#### What to work on
Scan the records below for the line with "- Push to github" and the line with "- Cost: [tbd]". Repeat those two lines and every line between them exactly, and nothing else.

Provided entries Start Marker

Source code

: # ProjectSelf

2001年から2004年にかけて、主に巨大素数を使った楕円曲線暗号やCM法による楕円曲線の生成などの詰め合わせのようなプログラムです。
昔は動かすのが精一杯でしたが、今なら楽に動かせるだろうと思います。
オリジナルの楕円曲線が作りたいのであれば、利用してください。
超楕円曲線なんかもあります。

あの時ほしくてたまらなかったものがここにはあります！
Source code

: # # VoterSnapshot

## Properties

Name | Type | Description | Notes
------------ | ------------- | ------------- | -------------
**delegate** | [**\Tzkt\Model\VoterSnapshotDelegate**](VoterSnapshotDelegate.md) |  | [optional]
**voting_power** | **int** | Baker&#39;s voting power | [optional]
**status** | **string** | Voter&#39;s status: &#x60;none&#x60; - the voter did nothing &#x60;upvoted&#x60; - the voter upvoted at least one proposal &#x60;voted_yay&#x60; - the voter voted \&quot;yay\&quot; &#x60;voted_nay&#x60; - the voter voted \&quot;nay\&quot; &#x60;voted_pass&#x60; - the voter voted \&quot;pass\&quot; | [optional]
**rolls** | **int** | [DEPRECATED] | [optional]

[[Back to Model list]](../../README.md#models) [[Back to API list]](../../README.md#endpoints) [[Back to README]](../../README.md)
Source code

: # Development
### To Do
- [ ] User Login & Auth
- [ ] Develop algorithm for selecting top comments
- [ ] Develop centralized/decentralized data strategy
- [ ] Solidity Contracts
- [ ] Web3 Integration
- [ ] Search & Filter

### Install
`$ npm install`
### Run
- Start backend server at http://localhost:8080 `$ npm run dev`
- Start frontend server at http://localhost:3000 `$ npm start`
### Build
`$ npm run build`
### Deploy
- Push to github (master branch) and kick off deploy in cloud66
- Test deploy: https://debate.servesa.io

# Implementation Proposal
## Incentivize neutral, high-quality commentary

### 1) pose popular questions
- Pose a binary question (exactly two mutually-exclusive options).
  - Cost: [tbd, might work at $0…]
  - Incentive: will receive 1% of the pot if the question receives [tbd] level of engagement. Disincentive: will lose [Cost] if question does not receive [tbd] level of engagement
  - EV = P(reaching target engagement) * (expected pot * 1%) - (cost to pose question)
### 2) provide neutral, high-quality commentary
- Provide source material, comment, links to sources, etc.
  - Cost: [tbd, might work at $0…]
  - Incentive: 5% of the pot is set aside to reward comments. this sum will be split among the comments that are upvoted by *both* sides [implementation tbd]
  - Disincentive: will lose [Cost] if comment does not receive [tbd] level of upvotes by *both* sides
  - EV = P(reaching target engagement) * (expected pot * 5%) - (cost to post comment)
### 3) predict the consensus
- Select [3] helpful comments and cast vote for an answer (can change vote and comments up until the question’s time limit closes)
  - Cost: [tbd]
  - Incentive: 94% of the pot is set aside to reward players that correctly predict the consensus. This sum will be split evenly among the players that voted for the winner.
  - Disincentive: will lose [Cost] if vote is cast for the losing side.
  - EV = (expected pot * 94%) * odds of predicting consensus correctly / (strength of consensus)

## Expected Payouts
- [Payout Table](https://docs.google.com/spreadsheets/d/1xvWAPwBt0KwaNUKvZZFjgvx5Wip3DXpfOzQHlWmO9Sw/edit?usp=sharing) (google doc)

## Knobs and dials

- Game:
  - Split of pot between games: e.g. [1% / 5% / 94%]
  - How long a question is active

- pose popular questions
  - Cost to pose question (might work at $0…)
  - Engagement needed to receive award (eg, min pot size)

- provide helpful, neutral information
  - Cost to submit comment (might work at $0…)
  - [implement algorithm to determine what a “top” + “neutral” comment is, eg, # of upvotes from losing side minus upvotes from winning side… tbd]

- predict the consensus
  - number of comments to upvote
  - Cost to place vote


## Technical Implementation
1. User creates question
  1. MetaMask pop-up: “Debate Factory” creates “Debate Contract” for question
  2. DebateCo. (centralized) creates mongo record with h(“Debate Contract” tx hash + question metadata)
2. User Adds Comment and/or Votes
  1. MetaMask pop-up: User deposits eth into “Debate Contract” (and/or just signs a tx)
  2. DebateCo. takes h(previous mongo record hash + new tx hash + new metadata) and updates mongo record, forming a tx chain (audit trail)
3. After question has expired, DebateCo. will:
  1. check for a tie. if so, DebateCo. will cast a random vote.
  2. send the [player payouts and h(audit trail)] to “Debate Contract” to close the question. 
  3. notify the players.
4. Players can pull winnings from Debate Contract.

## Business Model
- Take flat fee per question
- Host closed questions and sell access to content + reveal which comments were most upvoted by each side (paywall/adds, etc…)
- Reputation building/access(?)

Provided entries End Marker

#### Answer to this task
- Push to github (master branch) and kick off deploy in cloud66
- Test deploy: https://debate.servesa.io

# Implementation Proposal
## Incentivize neutral, high-quality commentary

### 1) pose popular questions
- Pose a binary question (exactly two mutually-exclusive options).
  - Cost: [tbd, might work at $0…]
  - Incentive: will receive 1% of the pot if the question receives [tbd] level of engagement. Disincentive: will lose [Cost] if question does not receive [tbd] level of engagement
  - EV = P(reaching target engagement) * (expected pot * 1%) - (cost to pose question)
### 2) provide neutral, high-quality commentary
- Provide source material, comment, links to sources, etc.
  - Cost: [tbd, might work at $0…]
  - Incentive: 5% of the pot is set aside to reward comments. this sum will be split among the comments that are upvoted by *both* sides [implementation tbd]
  - Disincentive: will lose [Cost] if comment does not receive [tbd] level of upvotes by *both* sides
  - EV = P(reaching target engagement) * (expected pot * 5%) - (cost to post comment)
### 3) predict the consensus
- Select [3] helpful comments and cast vote for an answer (can change vote and comments up until the question’s time limit closes)
  - Cost: [tbd]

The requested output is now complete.